GraphIDS Write Path Inventory¶

Status: current

Rule¶

Source code lives in the repo and should be read-only at runtime.
Shared persistent data lives under $GRAPHIDS_LAKE_ROOT.
Per-run manifests, events, checkpoints, and artifacts live under the resolved run directory.
SLURM text logs live under the configured SLURM log directory.

Roots¶

Root	Default/current behavior	Owner
Repo	`/users/PAS2022/rf15/graphids`	source code
Lake	`$GRAPHIDS_LAKE_ROOT`, typically `/fs/ess/PAS1266/graphids`	raw data, caches, MLflow DB, MLflow artifacts
Runs	`Path.home() / "ray_results"` outside Ray	run journals, checkpoints, non-MLflow artifacts
SLURM logs	`GRAPHIDS_SLURM_LOG_DIR`, `.env`, or `{lake_root}/slurm`; current jobs use `/fs/ess/PAS1266/graphids/slurm_logs`	sbatch scripts, stdout, stderr

Relevant code:

graphids/paths.py: lake, cache, run, and catalog helpers.
graphids/exp/config.py: OutputConfig and run-directory resolution.
graphids/exp/slurm.py: SLURM script/log path resolution.
graphids/_mlflow.py: MLflow tracking URI.

Filesystem Layout¶

$GRAPHIDS_LAKE_ROOT/
  raw/{dataset}/
  cache/v{PREPROCESSING_VERSION}/{dataset}/
  mlflow.db
  mlartifacts/{dataset}/{stage}/
  slurm_logs/
    scripts/{experiment_name}.sbatch
    {experiment_name}_{job_id}.out
    {experiment_name}_{job_id}.err

~/ray_results/{dataset}/{experiment_name}/{run_name}/
  .graphids/
    manifest.json
    events.jsonl
  checkpoints/
    best_model.ckpt
    best_model.ckpt.sha256
    last.ckpt
    last.ckpt.sha256
  artifacts/

Checkpoint files exist only when the experiment config enables checkpointing and includes a checkpoint callback.

Cache Paths¶

Graph caches are versioned by graphids.paths.PREPROCESSING_VERSION.
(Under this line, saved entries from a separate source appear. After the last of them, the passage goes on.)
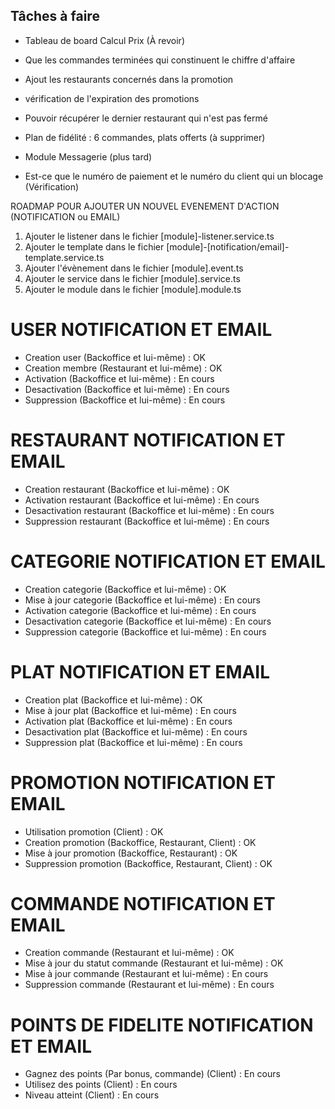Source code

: ## Tâches à faire

- Tableau de board Calcul Prix (À revoir)

- Que les commandes terminées qui constinuent le chiffre d'affaire

- Ajout les restaurants concernés dans la promotion

- vérification de l'expiration des promotions

- Pouvoir récupérer le dernier restaurant qui n'est pas fermé

- Plan de fidélité : 6 commandes, plats offerts (à supprimer)

- Module Messagerie (plus tard)

- Est-ce que le numéro de paiement et le numéro du client qui un blocage (Vérification)


ROADMAP POUR AJOUTER UN NOUVEL EVENEMENT D'ACTION (NOTIFICATION ou EMAIL)

1. Ajouter le listener dans le fichier [module]-listener.service.ts
2. Ajouter le template dans le fichier [module]-[notification/email]-template.service.ts
3. Ajouter l'évènement dans le fichier [module].event.ts
4. Ajouter le service dans le fichier [module].service.ts
5. Ajouter le module dans le fichier [module].module.ts

# USER NOTIFICATION ET EMAIL
- Creation user (Backoffice et lui-même) : OK
- Creation membre (Restaurant et lui-même) : OK
- Activation (Backoffice et lui-même) : En cours
- Desactivation (Backoffice et lui-même) : En cours
- Suppression (Backoffice et lui-même) : En cours

# RESTAURANT NOTIFICATION ET EMAIL
- Creation restaurant (Backoffice et lui-même) : OK
- Activation restaurant (Backoffice et lui-même) : En cours
- Desactivation restaurant (Backoffice et lui-même) : En cours
- Suppression restaurant (Backoffice et lui-même) : En cours

# CATEGORIE NOTIFICATION ET EMAIL
- Creation categorie (Backoffice et lui-même) : OK
- Mise à jour categorie (Backoffice et lui-même) : En cours
- Activation categorie (Backoffice et lui-même) : En cours
- Desactivation categorie (Backoffice et lui-même) : En cours
- Suppression categorie (Backoffice et lui-même) : En cours

# PLAT NOTIFICATION ET EMAIL
- Creation plat (Backoffice et lui-même) : OK
- Mise à jour plat (Backoffice et lui-même) : En cours
- Activation plat (Backoffice et lui-même) : En cours
- Desactivation plat (Backoffice et lui-même) : En cours
- Suppression plat (Backoffice et lui-même) : En cours

# PROMOTION NOTIFICATION ET EMAIL
- Utilisation promotion (Client) : OK
- Creation promotion (Backoffice, Restaurant, Client) : OK
- Mise à jour promotion (Backoffice, Restaurant) : OK
- Suppression promotion (Backoffice, Restaurant, Client) : OK

# COMMANDE NOTIFICATION ET EMAIL
- Creation commande (Restaurant et lui-même) : OK
- Mise à jour du statut commande (Restaurant et lui-même) : OK
- Mise à jour commande (Restaurant et lui-même) : En cours
- Suppression commande (Restaurant et lui-même) : En cours

# POINTS DE FIDELITE NOTIFICATION ET EMAIL
- Gagnez des points (Par bonus, commande) (Client) : En cours
- Utilisez des points (Client) : En cours
- Niveau atteint (Client) : En cours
Snapshot and snapshot-sequence graph caches currently live under:

{lake_root}/cache/v{PREPROCESSING_VERSION}/{dataset}/{representation_kind}_{representation_digest}_voc_{scope}/
  processed/
    data_train.pt
    data_test_<split>.pt
    .complete
  cache_metadata.json

The representation digest is part of the cache path and cache key, so changing representation settings creates a distinct cache.

Run Journals¶

graphids.exp.runtime.launch_run writes:

File	Purpose
`.graphids/manifest.json`	resolved run identity, config, outputs, status, failure
`.graphids/events.jsonl`	launch, finish, and failure events

gx exp status <run_dir> reads these files.

MLflow¶

graphids._mlflow.configure_tracking_uri() defaults MLflow to:

sqlite:///{lake_root}/mlflow.db

graphids.exp.runtime.launch_run creates an MLflow logger, logs run hyperparameters/tags, and marks the run FINISHED or FAILED. For Lightning fit and test, final callback metrics are explicitly logged after the trainer returns.

MLflow artifact roots are explicit lake paths:

{lake_root}/mlartifacts/{dataset}/{stage}/

MLflow system metrics are sampled by MLflowSystemMetricsCallback for Lightning-created runs.

SLURM¶

gx exp submit <yaml> writes one script per experiment name:

{slurm_log_dir}/scripts/{experiment_name}.sbatch

The script runs:

cd /users/PAS2022/rf15/graphids
source scripts/slurm/_preamble.sh
python -m graphids exp launch /abs/path/to/config.yml
source scripts/slurm/_epilog.sh

Stdout/stderr go to:

{slurm_log_dir}/{experiment_name}_%j.out
{slurm_log_dir}/{experiment_name}_%j.err

Execution Order¶

gx exp submit <yaml>
  -> ExperimentConfig.from_yaml
  -> build RunConfig for validation
  -> write sbatch script
  -> sbatch

compute node:
  -> scripts/slurm/_preamble.sh
  -> python -m graphids exp launch <yaml>
  -> ExperimentConfig.from_yaml
  -> launch_run
  -> run_stage
  -> manifest/events + MLflow
  -> scripts/slurm/_epilog.sh